[Source texts of formatted documents]
:::

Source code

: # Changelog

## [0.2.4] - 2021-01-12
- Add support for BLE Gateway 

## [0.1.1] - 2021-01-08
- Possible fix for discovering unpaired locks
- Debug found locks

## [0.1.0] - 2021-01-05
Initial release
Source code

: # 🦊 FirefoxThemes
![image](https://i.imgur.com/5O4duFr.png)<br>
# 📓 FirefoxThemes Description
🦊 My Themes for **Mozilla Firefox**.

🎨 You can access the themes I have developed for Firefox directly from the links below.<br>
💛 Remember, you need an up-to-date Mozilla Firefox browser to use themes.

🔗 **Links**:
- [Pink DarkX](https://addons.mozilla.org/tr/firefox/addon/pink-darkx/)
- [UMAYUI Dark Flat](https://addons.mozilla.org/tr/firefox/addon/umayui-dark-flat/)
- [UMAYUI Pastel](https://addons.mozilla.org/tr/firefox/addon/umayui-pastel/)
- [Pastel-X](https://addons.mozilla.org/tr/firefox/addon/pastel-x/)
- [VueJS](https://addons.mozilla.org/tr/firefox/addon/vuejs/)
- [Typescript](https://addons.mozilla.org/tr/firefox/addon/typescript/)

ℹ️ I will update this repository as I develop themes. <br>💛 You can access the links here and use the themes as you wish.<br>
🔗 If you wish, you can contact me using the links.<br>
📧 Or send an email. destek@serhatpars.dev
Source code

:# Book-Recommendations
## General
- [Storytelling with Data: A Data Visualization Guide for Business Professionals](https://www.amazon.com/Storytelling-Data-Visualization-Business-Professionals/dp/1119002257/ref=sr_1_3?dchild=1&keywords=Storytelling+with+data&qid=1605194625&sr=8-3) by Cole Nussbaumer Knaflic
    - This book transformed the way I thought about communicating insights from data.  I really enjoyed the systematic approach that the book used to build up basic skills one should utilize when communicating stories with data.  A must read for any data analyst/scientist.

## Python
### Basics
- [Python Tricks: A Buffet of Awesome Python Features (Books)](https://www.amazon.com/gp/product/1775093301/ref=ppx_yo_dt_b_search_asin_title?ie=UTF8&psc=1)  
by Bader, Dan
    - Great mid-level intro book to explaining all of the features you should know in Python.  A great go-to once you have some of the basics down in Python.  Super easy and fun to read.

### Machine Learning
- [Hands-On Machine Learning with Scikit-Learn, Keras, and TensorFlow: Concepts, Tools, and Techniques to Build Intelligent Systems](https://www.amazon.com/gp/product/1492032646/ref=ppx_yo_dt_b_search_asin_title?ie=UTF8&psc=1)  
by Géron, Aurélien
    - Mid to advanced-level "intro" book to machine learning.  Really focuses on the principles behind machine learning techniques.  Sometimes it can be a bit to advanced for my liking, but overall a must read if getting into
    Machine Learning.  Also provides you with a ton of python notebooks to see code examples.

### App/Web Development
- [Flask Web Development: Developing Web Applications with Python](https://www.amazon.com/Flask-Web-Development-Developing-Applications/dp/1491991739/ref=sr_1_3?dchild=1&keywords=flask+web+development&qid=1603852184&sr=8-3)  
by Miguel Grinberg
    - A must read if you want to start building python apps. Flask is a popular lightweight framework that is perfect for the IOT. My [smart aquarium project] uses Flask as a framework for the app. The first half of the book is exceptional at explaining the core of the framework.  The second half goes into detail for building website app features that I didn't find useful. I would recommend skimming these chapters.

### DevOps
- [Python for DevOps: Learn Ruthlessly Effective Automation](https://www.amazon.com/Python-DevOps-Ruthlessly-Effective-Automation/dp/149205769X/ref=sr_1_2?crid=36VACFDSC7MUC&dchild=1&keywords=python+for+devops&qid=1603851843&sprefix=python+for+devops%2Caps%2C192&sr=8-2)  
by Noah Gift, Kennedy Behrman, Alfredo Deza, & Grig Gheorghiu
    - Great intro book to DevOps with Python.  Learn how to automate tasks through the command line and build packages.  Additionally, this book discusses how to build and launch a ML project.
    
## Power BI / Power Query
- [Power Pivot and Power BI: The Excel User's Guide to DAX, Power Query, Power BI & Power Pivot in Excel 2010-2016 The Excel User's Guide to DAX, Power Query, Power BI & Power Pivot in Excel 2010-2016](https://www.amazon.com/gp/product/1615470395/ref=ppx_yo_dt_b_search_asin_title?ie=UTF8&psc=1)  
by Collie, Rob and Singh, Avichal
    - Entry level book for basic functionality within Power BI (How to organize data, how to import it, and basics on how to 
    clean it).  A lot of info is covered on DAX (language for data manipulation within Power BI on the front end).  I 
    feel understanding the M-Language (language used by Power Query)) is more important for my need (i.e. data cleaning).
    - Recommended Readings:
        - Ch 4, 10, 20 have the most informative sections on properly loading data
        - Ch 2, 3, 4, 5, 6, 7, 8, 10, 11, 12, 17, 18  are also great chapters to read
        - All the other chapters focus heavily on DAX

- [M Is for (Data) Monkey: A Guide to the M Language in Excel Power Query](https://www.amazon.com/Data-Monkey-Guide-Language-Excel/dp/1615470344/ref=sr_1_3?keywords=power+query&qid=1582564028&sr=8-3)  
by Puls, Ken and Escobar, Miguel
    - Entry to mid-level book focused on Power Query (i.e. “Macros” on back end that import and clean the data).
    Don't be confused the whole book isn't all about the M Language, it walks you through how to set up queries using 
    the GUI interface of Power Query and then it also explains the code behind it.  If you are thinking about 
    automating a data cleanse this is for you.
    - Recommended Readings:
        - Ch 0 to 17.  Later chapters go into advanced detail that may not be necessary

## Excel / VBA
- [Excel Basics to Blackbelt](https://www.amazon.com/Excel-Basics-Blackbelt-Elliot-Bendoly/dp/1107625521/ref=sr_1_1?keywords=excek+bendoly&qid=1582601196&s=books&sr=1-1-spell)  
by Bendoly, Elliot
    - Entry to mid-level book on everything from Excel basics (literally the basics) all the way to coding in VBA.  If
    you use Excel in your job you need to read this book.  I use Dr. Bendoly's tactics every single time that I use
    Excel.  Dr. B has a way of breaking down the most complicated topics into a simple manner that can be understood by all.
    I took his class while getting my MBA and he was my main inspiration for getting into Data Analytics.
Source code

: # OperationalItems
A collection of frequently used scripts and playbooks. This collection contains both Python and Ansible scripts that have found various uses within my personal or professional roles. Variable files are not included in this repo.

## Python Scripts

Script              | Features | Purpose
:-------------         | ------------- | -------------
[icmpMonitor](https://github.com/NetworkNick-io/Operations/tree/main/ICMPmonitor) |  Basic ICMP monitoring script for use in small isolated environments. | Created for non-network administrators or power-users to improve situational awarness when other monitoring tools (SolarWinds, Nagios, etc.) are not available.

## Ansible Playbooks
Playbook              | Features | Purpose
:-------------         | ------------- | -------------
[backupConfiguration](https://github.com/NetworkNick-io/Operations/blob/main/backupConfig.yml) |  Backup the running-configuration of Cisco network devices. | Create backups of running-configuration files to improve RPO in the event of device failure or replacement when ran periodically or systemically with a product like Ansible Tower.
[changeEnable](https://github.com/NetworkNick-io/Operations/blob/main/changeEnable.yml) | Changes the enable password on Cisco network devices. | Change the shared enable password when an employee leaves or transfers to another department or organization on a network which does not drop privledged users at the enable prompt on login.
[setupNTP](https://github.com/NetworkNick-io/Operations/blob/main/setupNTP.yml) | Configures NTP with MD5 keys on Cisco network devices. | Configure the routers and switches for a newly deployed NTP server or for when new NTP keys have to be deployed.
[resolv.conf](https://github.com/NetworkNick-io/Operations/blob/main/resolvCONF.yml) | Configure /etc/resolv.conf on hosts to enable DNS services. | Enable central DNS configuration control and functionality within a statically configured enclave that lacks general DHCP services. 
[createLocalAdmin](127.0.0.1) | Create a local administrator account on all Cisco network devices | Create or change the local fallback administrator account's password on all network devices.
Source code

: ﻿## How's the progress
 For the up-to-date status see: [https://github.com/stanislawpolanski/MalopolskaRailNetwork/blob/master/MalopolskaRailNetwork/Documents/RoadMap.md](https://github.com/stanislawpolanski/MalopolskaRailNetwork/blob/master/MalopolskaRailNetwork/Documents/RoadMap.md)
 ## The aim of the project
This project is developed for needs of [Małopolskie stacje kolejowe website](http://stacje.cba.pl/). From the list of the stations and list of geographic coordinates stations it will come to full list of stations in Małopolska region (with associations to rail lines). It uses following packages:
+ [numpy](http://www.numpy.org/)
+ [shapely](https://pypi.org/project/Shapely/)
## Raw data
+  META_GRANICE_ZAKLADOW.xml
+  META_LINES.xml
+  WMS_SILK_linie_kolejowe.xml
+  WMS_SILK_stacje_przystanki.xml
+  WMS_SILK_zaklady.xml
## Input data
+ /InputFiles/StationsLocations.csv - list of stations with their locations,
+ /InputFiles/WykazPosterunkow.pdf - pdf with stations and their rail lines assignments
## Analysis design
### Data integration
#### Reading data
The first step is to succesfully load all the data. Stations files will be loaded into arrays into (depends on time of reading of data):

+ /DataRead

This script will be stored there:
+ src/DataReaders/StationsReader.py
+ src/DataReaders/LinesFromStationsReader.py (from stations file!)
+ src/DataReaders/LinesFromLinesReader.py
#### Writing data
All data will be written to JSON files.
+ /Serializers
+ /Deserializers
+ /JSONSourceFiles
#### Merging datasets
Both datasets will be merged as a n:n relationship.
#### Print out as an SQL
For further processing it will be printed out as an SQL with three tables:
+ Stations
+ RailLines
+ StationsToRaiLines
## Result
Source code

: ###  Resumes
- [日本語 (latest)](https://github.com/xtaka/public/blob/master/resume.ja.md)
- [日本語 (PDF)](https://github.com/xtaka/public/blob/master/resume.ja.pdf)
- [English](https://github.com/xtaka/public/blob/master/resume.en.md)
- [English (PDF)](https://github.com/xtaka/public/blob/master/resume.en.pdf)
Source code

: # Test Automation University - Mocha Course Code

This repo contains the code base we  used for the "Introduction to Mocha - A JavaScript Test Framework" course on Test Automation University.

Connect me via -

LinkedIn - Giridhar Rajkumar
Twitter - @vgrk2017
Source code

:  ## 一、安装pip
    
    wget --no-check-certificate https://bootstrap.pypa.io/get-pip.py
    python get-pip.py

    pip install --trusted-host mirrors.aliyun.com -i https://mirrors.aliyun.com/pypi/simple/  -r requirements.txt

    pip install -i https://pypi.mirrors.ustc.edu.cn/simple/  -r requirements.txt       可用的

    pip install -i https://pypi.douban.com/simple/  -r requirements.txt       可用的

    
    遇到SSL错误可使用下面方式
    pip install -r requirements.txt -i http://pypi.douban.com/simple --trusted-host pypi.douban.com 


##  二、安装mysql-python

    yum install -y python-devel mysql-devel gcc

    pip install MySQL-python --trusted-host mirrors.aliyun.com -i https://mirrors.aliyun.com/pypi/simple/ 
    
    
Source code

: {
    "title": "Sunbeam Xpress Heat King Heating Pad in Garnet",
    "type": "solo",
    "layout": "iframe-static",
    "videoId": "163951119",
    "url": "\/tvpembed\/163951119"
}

:::

Copy out every line in the entries above that holds "douban".

■ **Completed exercise**
    pip install -i https://pypi.douban.com/simple/  -r requirements.txt       可用的
    pip install -r requirements.txt -i http://pypi.douban.com/simple --trusted-host pypi.douban.com 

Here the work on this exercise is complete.